Apparently Soda May Age Us As Much As Cigarettes

In the time of relative innocence and peace before the rise of the machines (aka smartphones) and the war between fat kids and Michelle Obama over school lunches, there was plentiful soda and other sugary drinks and life was tasty.

In the 90s as a tween and a young teenager, I crushed three Squeezeits a day at lunch like a man, peeled back the foil top on a couple of juice grenades from time to time to add some gruffness to my voice, and drank approximately 13 Olympic sized swimming pools worth of Mountain Dew. I loved the stuff, and to a lesser degree I still consume it, but now I’m worried that my innards are about to conspire to wreck my pretty little face and sap my youthful exuberance thanks to a new study on the effects of soda on aging.

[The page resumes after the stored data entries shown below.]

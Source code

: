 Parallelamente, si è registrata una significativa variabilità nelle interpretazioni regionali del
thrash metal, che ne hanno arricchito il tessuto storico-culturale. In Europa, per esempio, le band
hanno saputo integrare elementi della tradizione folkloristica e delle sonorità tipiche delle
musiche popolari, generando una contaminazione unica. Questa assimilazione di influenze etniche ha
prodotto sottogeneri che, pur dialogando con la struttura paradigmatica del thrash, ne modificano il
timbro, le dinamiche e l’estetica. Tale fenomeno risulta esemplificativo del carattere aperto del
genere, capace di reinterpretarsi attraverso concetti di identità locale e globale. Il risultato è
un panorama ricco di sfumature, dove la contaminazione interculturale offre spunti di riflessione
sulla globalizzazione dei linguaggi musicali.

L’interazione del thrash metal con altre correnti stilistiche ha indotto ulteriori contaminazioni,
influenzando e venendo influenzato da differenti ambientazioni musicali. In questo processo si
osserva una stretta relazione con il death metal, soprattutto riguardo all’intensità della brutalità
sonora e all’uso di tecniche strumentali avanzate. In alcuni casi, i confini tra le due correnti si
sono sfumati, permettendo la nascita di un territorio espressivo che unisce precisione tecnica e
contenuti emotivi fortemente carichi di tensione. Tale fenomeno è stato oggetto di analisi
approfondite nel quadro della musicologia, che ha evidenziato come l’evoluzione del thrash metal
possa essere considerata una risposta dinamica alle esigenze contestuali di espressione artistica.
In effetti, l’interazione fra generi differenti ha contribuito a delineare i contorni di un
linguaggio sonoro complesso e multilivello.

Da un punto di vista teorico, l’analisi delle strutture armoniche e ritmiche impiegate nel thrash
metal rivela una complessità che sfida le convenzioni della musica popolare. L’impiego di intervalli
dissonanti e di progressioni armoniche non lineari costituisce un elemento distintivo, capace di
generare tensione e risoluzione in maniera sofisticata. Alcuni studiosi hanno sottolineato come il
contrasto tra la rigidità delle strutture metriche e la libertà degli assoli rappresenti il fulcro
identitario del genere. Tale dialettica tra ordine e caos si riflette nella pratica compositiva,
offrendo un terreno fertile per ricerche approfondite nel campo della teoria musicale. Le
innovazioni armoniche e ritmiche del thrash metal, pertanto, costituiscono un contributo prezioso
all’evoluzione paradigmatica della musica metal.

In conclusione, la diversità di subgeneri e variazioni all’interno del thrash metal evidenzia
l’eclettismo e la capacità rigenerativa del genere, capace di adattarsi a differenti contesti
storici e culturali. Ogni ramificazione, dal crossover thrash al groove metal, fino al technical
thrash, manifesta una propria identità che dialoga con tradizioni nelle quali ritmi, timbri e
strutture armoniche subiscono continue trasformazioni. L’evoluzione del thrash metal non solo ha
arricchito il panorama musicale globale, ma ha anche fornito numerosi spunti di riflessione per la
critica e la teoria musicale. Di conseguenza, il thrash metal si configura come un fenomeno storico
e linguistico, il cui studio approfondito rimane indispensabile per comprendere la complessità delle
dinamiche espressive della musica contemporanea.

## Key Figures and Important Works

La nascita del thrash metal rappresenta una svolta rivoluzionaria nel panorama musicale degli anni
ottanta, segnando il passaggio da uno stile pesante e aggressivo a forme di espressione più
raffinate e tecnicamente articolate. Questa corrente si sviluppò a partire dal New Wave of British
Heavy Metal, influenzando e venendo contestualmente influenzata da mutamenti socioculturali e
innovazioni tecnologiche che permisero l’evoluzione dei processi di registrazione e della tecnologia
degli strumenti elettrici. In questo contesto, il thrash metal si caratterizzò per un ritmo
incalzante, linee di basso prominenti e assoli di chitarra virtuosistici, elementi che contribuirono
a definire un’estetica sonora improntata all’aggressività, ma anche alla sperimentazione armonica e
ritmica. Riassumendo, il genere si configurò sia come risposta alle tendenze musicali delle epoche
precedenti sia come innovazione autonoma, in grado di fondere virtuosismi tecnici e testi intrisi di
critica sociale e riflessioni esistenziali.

A new study published in the American Journal of Public Health just found that a daily soda habit can age your immune cells alost two years.

Senior study author Elissa Epel, PhD, professor of psychiatry at University of California San Francisco, wanted to look at the mechanisms behind soda’s storied link to conditions like diabetes, heart attack, obesity, and even higher rates of death. She studied telomeres, the caps at the end of chromosomes in every cell in our body, from white blood cells. Shorter telomeres have been linked to health detriments like shorter lifespans and more stress, cardiovascular disease, diabetes and cancer, the study notes.

Epel and her team analyzed data from 5,309 adults in the National Health and Nutrition Examination Survey (NHANES) from about 14 years ago. They found that people who drank more sugary soda tended to have shorter telomeres. Drinking an 8-ounce daily serving of soda corresponded to 1.9 years of additional aging, and drinking a daily 20-ounce serving was linked to 4.6 more years of aging. The latter, the authors point out, is exactly the same association found between telomere length and smoking.

What about a Big Gulp a day? I feel like I should look like Bill Murray’s boss in Scrooged, but I don’t know that I can resist the fizzy make-happy juice.

Interestingly enough, the study’s findings don’t apply to people who drink diet soda, so I suppose that all of those people who think that they are Lifehack champions because they order a diet soda with their three double cheeseburgers actually may be on to something… until the next study, that is.